- [WORK TO COMPLETE]:
Report, from the records below, every line where the word "nothing" appears.
DATA FOR THIS EXERCISE START
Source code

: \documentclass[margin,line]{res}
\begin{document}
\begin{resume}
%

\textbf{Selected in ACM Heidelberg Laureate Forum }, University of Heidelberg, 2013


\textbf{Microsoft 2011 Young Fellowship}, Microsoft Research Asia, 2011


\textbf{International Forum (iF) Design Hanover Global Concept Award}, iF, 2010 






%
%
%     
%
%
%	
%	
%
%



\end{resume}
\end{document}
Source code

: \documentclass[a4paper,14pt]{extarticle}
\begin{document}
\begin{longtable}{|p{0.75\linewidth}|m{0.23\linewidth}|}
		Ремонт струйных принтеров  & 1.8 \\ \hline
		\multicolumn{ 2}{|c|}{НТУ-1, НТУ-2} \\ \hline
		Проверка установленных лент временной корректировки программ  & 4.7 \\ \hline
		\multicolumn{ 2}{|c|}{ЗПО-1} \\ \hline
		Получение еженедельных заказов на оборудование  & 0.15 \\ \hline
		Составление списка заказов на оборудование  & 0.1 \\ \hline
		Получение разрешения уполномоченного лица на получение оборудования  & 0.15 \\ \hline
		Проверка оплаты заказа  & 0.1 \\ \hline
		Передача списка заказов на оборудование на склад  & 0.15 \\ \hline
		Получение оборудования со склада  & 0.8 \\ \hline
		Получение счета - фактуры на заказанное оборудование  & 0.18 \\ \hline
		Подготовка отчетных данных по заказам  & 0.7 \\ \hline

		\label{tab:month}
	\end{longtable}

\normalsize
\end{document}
DATA FOR THIS EXERCISE END
DATA FOR THIS EXERCISE START
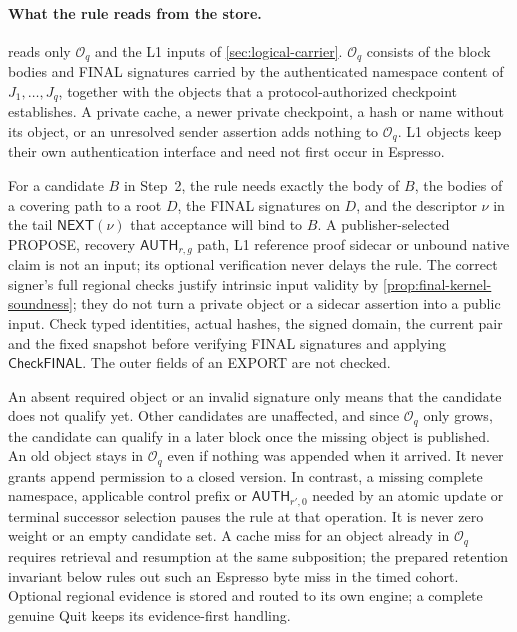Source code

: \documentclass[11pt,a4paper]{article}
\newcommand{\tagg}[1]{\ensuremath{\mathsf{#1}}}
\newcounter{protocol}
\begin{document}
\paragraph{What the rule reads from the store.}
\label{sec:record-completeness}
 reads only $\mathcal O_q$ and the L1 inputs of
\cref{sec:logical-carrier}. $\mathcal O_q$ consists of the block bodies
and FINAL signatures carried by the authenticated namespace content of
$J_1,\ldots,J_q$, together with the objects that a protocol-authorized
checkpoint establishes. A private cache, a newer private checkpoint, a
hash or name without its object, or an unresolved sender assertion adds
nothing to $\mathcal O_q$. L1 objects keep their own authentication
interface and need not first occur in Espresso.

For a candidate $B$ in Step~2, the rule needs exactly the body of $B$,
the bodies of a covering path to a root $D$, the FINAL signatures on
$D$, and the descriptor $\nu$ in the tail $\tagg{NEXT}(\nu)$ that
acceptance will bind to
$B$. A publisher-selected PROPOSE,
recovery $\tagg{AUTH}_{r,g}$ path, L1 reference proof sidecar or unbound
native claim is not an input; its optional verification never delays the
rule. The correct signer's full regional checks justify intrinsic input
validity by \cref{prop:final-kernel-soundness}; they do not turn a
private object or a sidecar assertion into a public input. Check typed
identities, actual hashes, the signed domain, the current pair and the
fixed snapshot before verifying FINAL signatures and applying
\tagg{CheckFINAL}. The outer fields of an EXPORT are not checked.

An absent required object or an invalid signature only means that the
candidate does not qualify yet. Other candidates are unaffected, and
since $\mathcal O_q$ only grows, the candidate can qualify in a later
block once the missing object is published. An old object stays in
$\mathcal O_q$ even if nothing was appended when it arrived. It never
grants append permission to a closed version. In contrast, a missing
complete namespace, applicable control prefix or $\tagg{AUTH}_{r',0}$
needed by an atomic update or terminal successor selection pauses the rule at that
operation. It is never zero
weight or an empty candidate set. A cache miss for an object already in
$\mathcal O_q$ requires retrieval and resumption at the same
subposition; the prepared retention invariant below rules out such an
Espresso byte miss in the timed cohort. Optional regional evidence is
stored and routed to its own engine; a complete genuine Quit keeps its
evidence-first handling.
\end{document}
DATA FOR THIS EXERCISE END
DATA FOR THIS EXERCISE START
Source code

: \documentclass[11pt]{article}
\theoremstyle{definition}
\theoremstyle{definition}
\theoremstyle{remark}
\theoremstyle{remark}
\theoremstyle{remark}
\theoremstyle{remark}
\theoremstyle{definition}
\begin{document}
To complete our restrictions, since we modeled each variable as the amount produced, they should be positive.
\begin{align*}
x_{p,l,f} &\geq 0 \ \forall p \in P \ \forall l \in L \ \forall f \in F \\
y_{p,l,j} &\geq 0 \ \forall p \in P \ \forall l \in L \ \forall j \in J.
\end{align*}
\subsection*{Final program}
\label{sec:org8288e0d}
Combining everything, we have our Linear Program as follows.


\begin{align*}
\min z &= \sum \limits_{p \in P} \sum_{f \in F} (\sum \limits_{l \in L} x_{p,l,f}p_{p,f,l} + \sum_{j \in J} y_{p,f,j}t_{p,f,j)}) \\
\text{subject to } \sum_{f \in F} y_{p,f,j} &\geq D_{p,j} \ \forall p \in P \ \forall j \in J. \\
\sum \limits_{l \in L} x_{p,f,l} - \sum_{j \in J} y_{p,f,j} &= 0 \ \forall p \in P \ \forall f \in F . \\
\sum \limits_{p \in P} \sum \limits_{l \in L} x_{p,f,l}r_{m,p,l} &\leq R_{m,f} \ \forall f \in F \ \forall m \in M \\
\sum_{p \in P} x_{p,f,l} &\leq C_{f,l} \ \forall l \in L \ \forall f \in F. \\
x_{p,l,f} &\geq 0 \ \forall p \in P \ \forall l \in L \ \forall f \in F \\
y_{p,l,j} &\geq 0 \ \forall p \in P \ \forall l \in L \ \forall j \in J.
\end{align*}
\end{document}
DATA FOR THIS EXERCISE END
- [WRITTEN REPLY]:
nothing to $\mathcal O_q$. L1 objects keep their own authentication
$\mathcal O_q$ even if nothing was appended when it arrived. It never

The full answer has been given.